KULTUR IN TIEFURT  
Ein Dorf legt sich ins Zeug

KulturMacher

Herzogin Anna Amalia hat es um 1780 mit ihrer überwiegend adeligen Tafelrunde schon gewusst, was man braucht, um ein „Kultur-Event“ von Dauer zu schaffen. Man braucht begeisterungsfähige Initia­toren, Künstler und geeignete Spielorte und sollte darüber hinaus die Kosten nicht aus den Augen ver­lieren. Die Spielstätten hat sie uns hinterlassen: den Park und das Schloss-Umfeld für das weltliche Theater, die Kirche für Orgel-, Solisten- und Chorkonzerte. Bei aller, damals in ihren Kreisen üblichen Verklärung des Landlebens wird sie an dem heute hinzu gekommenen Spielort, der großen Scheune ihres Kammergutes (heute: Festscheune) eher kein Theater genossen haben. Es roch wohl etwas zu streng. Auch in der Mühle oder auf der Mühleninsel wurde nicht gespielt.
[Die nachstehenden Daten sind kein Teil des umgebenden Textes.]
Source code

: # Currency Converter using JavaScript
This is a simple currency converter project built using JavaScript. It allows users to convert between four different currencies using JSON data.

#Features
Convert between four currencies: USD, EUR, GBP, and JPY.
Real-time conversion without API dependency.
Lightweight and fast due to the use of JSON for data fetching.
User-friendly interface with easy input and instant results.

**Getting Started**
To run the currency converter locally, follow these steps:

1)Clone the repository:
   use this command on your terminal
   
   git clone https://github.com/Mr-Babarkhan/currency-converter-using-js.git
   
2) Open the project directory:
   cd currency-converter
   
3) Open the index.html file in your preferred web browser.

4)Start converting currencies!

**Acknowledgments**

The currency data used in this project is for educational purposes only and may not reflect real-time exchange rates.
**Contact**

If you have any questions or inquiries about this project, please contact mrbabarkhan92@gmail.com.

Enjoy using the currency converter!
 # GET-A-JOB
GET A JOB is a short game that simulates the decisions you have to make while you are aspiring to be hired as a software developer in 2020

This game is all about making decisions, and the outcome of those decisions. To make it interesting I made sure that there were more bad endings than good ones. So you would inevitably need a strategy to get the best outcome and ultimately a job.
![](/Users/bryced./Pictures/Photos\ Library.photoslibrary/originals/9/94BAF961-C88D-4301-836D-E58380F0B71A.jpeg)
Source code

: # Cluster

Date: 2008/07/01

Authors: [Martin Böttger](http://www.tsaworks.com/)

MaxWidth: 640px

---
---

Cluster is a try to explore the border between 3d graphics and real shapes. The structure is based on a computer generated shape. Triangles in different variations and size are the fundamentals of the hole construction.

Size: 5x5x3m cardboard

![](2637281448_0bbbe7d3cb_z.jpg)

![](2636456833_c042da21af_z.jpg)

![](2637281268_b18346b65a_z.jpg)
Das Titelbild führt die beiden Autoren der Fischerin wieder am Ort der Erstaufführung 1782 zusammen. Goethe scheint sich seit der Zeit, als ihn JHW Tischbein in Italien malte (Goethe in der römischen Campagna, © Städel Museum – U.Edelmann/ARTOTHEK) kaum verändert zu haben. Corona Schröter trägt, anders als im Bild von Anton Graff von 1787 (mit Genehmigung der Klassik Stiftung Weimar), einen blauen Hosenrock.

Es trifft sich natürlich gut, dass alle Spielorte heute im Eigentum von Organisationen stehen, die durch ihre Satzungen der Förderung von Kunst und Kultur verpflichtet sind: die evangelische Kirche, die Klassik-Stiftung Weimar und die Stiftung wohnen plus.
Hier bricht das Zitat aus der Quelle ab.